An author I respect, someone who has some influence in the self-publishing community, chose to sign with some conditions attached. While he condemned the practice in principal, and agreed that the people who performed such acts were deplorable, he picked a few words out of the pledge and focused on them. He had his reasons and he argued them well. It was entirely his choice whether to sign on or not and he did. But I had a problem with his overall view.
This author is also a lawyer. Therefore he wears two hats. As I read his statement I couldn’t help but feel it wasn’t the author I was listening to, but rather the lawyer. He made an argument to the scale of each offence and explained why one was more heinous than the other. I read it twice before I had to disagree. He referred to the practice as deception; I would call it something else.

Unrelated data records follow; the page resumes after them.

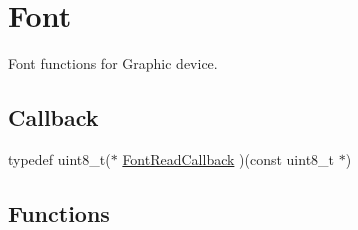 \hypertarget{group__graphic__device__font}{
\section{Font}
\label{group__graphic__device__font}
}
Font functions for Graphic device.  


\subsection*{Callback}
\begin{CompactItemize}
\item 
typedef uint8\_\-t($\ast$ \hyperlink{group__graphic__device__font_ge7d259c434193cdc93d4d4136d77612a}{FontReadCallback} )(const uint8\_\-t $\ast$)
\end{CompactItemize}
\subsection*{Functions}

The practice of sock puppetry is Fraud. No matter what scale it is performed on, it is fraud plain and simple. Furthermore, it is fraud with intent. The authors who chose to perform these acts perpetrated a fraud on the people. The victims of this fraud are the entire reading population, and every author putting pen to paper. I usually shy away from absolutes, but this was not a hard conclusion to come to. If one recognizes that fraud occured first and then wishes to classify the severity of each different offence, I have no choice but to call that a weak argument. Scale should not matter. Neither should the means by which they carried it out. Whether the act was committed with the intent to reap personal gain or to directly or indirectly cause harm, it started first with fraud.
The author was cautious as he feared the lynch-mob mentality. Making a decision as to how he wanted to express his views was not something he wished to rush into and I think everyone can respect that. He ended up doing two things. One of them I applauded; he chose to write his own code of conduct in regard to what was happening. I sincerely hope to see it someday. The other disappointed me; he chose to remove his name from the list. It was entirely his right to do so, but his name carried considerable weight, and I feel it did more harm than good in helping to resolve this issue.
Will there ever be a solution to the sock-puppet issue? I don’t see one anytime soon. I think as long as the means are in existence to do so it will continue to happen. Perhaps not in so public a forum, but it will happen. What we can do is draw attention to it when it does happen. If we fail to do so we encourage the practice to continue, and that is to the detriment of us all.
As for myself, I chose to publish my own policies on the issues of Blurbs, Reviews, and FanFiction on my website for all to see. It lets everyone know where I stand and also serves to keep me in line should I ever be tempted. I think getting it out front from the start is the best path to follow.
I would hope we can all learn from this, chalk it up as a learning experience, and just get back to writing.
I’m actually okay with that author removing his name. I think he felt he signed in haste without considering what his signature on that particular statement would mean. I think he was caught up temporarily in feeling “This is BAD.” And it is, and every author has to decide for him- or herself on a personal code of conduct, but the NSPHP statement felt a bit like a witch-hunt to me, focusing on and shaming three authors, only one of whom seems to have deliberately planned to harm others. I think the author you’re talking about took another look, did some hard thinking about why he signed in the first place, and made the decision that was right for him, and ultimately–who knows–for everyone.
But hey, that’s just what I think. 🙂 Thanks for a thoughtful article, Randall.
I’m okay with his decision too Bridget, I’m just disappointed as I thought he was arguing his case based on what I feel is a technicality. He still has my respect as an author and a member of the self-publishing community. I’m not going to let one disagreement on an issue change that.
I can’t bring myself to label the petition as a witch-hunt. I know that some out there will take it to the extreme on the internet and there’s no stopping that. But I don’t see the act of simply signing your name to a pledge as the equivalent to joining a mob. The authors that were mentioned were mentioned as examples of what was happening. IE: they were already outed. I didn’t read it as “lets lynch these three”, I read it as “lets vow to not do what these three did”.
For what its worth I wrote my policy page before I knew of the petition. Now I’m bound by it. I think that’s a good thing. In the end, the petition is really a paper tiger. There’s no way to enforce what they are asking authors to abide by so I don’t see what all the fuss is in regard to it. Publishing your own code-of-conduct puts you in a binding position. I just thought it was the right thing to do.
Thanks for the visit, your input is always welcome!